▶ [Your instructions]
Go through the lines below and tally those containing the string "画像プリセットの設定". Respond with the number only.

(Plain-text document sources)

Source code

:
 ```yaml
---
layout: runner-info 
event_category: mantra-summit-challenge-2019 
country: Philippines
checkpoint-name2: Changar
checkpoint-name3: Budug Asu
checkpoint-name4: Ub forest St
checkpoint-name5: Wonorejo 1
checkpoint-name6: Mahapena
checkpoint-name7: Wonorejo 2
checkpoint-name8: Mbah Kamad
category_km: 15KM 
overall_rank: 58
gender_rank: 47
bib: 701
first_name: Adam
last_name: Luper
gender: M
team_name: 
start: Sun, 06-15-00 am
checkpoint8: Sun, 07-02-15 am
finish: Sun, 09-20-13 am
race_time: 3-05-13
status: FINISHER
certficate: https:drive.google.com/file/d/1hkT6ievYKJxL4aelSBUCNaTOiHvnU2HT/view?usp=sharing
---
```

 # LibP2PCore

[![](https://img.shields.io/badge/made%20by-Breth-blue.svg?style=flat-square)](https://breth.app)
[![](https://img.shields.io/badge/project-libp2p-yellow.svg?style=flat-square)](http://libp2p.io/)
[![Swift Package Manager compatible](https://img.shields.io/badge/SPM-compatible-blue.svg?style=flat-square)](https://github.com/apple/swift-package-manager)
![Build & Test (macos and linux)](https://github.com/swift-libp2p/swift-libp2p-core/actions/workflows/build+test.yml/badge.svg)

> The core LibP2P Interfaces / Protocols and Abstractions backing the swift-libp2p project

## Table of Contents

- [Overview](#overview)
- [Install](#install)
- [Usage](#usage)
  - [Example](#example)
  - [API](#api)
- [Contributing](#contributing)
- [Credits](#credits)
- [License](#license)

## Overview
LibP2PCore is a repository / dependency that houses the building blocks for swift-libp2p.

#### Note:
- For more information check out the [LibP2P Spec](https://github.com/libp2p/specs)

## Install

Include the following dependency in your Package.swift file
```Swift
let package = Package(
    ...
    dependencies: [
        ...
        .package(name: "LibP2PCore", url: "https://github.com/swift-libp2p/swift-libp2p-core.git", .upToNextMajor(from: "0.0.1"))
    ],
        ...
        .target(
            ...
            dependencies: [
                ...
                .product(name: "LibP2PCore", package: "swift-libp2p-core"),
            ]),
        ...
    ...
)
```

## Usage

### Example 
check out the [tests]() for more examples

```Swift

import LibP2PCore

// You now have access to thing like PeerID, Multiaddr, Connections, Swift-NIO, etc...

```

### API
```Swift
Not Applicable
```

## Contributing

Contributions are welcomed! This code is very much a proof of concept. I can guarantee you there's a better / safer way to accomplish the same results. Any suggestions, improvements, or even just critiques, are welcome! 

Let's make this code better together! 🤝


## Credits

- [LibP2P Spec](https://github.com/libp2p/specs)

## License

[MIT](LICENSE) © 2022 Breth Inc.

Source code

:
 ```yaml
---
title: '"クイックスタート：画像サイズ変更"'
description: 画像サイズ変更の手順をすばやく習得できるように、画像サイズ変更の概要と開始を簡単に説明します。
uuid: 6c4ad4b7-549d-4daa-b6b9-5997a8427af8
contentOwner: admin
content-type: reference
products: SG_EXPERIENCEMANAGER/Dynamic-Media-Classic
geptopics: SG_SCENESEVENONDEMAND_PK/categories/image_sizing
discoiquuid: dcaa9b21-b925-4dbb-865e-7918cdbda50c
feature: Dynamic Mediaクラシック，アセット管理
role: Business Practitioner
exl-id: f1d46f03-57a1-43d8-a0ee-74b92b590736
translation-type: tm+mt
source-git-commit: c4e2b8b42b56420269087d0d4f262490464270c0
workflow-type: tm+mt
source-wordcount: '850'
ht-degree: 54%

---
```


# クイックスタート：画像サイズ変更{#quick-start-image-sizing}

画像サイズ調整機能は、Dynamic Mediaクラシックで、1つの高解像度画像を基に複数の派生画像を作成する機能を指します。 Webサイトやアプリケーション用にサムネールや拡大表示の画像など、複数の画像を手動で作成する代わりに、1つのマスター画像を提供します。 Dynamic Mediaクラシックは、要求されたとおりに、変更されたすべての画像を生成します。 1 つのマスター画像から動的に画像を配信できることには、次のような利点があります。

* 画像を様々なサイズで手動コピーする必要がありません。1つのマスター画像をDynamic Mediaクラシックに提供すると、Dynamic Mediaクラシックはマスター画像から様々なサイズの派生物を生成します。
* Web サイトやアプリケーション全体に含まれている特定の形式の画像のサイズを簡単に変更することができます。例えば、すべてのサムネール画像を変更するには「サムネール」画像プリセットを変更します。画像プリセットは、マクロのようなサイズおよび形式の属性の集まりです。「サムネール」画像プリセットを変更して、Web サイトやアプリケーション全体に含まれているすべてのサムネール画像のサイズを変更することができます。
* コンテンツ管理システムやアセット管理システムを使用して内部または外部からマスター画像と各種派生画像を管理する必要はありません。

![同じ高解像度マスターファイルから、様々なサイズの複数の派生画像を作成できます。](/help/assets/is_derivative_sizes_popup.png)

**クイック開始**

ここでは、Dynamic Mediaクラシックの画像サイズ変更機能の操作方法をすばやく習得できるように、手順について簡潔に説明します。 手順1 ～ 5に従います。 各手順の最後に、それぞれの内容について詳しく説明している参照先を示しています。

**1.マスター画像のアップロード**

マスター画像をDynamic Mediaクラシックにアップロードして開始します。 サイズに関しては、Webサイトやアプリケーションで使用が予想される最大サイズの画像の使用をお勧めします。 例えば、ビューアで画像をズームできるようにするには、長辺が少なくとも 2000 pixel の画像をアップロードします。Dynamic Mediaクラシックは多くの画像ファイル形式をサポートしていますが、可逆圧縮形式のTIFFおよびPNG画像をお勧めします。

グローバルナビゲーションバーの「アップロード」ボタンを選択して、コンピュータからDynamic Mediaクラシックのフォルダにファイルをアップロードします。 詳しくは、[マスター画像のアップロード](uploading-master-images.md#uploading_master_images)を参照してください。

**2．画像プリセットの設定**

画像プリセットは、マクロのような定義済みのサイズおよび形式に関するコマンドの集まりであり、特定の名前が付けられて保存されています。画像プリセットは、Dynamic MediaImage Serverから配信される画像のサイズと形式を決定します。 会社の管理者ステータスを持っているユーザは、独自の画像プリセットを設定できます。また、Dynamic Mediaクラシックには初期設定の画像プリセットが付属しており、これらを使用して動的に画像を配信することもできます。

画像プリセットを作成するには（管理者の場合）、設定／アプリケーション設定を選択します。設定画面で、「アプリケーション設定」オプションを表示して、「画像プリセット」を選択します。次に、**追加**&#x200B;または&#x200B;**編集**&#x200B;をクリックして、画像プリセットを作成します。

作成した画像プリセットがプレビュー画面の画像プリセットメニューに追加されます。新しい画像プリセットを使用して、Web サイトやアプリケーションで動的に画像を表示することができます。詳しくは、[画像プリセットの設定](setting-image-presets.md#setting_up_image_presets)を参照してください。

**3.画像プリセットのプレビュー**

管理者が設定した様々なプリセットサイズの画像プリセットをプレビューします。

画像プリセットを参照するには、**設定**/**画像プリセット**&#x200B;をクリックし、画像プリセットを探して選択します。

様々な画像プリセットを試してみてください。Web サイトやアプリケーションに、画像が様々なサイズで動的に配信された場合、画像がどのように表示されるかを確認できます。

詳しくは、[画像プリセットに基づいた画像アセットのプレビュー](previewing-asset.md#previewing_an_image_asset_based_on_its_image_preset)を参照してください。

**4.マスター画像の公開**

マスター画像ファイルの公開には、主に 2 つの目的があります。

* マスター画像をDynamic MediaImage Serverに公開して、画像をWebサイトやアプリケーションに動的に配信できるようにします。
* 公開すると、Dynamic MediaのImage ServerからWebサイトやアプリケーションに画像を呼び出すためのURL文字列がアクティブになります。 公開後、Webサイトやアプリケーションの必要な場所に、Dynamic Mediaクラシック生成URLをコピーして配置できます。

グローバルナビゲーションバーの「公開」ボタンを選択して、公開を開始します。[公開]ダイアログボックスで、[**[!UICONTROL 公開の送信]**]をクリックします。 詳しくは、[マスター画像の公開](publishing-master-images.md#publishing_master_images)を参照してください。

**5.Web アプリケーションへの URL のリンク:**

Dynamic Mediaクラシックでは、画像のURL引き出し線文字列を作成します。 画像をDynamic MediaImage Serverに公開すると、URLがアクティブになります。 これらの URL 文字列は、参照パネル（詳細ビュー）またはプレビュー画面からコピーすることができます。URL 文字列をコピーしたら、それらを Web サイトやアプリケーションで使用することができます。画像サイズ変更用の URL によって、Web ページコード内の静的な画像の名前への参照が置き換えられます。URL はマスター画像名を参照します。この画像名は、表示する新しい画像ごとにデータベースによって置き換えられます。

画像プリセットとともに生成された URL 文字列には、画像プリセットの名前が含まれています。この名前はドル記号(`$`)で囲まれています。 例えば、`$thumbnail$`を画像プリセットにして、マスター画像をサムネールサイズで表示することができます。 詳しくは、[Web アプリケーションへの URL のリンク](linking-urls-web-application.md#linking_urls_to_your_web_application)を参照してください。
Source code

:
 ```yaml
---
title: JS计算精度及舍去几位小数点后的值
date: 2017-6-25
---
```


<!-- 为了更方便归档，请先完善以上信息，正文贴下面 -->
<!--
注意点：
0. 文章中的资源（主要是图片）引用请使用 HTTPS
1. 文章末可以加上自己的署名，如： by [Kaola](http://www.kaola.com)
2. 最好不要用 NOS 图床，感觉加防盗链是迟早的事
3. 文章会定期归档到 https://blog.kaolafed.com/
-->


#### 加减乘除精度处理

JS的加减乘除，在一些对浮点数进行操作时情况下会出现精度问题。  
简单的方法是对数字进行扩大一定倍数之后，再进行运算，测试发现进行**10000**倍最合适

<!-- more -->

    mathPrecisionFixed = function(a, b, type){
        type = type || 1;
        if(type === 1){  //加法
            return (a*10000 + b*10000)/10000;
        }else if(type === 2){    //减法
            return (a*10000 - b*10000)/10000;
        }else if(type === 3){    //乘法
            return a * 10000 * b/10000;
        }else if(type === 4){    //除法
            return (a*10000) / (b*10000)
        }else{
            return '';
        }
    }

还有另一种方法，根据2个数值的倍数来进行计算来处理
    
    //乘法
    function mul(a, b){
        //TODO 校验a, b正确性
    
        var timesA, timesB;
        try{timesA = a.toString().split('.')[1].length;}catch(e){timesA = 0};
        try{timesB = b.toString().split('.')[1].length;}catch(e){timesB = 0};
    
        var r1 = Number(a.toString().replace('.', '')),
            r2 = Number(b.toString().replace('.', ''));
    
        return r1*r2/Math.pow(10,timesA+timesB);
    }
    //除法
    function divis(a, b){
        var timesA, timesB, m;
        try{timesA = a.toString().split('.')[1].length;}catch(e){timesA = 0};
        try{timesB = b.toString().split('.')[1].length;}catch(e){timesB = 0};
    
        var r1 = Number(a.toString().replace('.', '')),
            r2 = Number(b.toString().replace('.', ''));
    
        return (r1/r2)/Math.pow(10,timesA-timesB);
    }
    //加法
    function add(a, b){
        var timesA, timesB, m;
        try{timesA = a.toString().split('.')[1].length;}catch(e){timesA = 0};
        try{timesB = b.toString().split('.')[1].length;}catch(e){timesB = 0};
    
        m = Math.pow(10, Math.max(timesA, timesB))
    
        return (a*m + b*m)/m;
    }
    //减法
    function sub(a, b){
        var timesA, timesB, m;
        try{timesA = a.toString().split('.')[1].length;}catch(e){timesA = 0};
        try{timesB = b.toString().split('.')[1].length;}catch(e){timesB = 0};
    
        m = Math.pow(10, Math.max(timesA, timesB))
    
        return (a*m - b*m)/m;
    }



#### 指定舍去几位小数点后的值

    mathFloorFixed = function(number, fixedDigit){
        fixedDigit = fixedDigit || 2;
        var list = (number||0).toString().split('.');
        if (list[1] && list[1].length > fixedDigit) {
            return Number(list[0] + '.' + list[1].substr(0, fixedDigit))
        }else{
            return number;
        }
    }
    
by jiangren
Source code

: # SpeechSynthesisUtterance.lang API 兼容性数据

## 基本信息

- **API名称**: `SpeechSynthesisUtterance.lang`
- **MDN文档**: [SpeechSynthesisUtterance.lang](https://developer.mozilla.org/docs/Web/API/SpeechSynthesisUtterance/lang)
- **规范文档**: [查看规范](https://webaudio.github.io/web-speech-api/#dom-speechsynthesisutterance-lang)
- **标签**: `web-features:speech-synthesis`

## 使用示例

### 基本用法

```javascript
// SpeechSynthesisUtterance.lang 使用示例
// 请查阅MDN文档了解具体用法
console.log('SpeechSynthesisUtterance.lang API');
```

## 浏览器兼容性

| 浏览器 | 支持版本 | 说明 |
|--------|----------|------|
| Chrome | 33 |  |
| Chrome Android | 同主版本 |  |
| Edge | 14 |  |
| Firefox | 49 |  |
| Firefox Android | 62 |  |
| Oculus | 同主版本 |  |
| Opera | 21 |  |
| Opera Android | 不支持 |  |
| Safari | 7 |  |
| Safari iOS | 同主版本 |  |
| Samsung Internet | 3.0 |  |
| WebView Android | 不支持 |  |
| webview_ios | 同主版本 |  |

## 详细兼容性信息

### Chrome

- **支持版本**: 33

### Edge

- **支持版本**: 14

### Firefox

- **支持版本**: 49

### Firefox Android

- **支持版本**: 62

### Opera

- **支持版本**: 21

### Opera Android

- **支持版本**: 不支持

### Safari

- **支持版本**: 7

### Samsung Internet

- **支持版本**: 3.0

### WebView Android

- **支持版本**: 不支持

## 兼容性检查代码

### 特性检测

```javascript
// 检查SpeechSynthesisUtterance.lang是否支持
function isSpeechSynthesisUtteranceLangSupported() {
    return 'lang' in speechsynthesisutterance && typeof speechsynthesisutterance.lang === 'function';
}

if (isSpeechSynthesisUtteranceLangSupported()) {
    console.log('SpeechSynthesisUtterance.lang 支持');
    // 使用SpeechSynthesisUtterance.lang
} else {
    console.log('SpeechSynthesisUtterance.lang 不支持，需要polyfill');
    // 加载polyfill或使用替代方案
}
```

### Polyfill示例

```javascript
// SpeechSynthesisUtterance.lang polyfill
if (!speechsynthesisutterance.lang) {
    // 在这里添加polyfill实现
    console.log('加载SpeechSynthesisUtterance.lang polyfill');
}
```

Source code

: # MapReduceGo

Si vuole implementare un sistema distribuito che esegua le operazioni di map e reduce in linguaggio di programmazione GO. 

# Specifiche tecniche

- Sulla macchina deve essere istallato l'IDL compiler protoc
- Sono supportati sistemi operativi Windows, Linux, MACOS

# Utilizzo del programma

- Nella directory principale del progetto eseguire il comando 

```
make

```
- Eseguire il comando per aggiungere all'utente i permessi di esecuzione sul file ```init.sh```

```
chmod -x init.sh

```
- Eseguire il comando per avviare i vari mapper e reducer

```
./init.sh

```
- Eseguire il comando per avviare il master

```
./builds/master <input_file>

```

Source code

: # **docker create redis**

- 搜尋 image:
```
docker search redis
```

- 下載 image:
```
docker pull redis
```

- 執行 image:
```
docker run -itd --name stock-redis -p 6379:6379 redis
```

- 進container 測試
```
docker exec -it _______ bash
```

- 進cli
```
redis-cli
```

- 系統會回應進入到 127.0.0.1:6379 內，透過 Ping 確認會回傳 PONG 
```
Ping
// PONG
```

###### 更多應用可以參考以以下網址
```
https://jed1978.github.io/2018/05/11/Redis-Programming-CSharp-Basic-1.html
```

▶ [Expected answer]
2